J_Johnson · May 15, 2023, 8:47am

This thread explains the difference:

bfloat16 is more ML friendly. It gives a much wider range of values with just less precision in each stepwise difference.

Take any large model and print out your parameters:

for param in model.parameters():
    print(param)

If you’re in float32 and the model has in excess of 1 billion parameters, you will likely see many of the values are very small.

However, the smallest normal positive value float16 can have is 6.10 × 10−5. While bfloat16 can go down to 10-38. Hence float16 may require additional scaling.

Additionally, due to the nature of bfloat16 capping precision, it may act as an additional regularization to prevent some overfitting.

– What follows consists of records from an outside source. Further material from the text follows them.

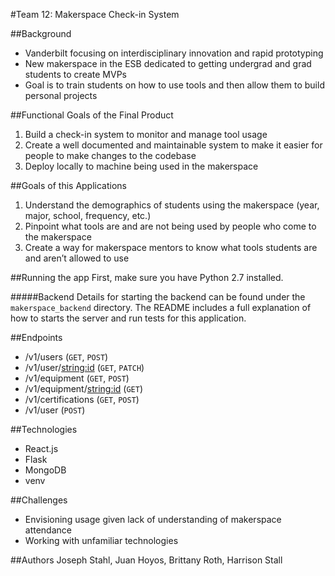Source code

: #Team 12: Makerspace Check-in System

##Background
- Vanderbilt focusing on interdisciplinary innovation and rapid prototyping
- New makerspace in the ESB dedicated to getting undergrad and grad students to create MVPs
- Goal is to train students on how to use tools and then allow them to build personal projects

##Functional Goals of the Final Product
1. Build a check-in system to monitor and manage tool usage
2. Create a well documented and maintainable system to make it easier for people to make changes to the codebase
3. Deploy locally to machine being used in the makerspace

##Goals of this Applications
1. Understand the demographics of students using the makerspace (year, major, school, frequency, etc.)
2. Pinpoint what tools are and are not being used by people who come to the makerspace
3. Create a way for makerspace mentors to know what tools students are and aren’t allowed to use


##Running the app
First, make sure you have Python 2.7 installed. 

#####Backend
Details for starting the backend can be found under the `makerspace_backend` directory. The README includes a full explanation of how to starts the server and run tests for this application.

##Endpoints
- /v1/users (`GET`, `POST`)
- /v1/user/<string:id> (`GET`, `PATCH`)
- /v1/equipment (`GET`, `POST`)
- /v1/equipment/<string:id> (`GET`)
- /v1/certifications (`GET`, `POST`)
- /v1/user (`POST`)

##Technologies

- React.js
- Flask
- MongoDB
- venv

##Challenges
- Envisioning usage given lack of understanding of makerspace attendance
- Working with unfamiliar technologies


##Authors
Joseph Stahl, Juan Hoyos, Brittany Roth, Harrison Stall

Thus making models in bfloat16 better able to generalize.

AlbertZeyer · May 15, 2023, 10:43am

Sorry, I realize my question could be misinterpret.

I did not ask on float16 vs bfloat16.

I asked about float32 vs (b)float16. In AMP training, you still have parameters in float32, and then they are automatically casted. My question is, why is this casting needed? Why not directly store the params in (b)float16?

ptrblck · May 15, 2023, 2:18pm

Your posted reference explains it already and master parameter/gradient copies would be needed. This mechanism was used in the legacy apex.amp as its O2 style mixed-precision training.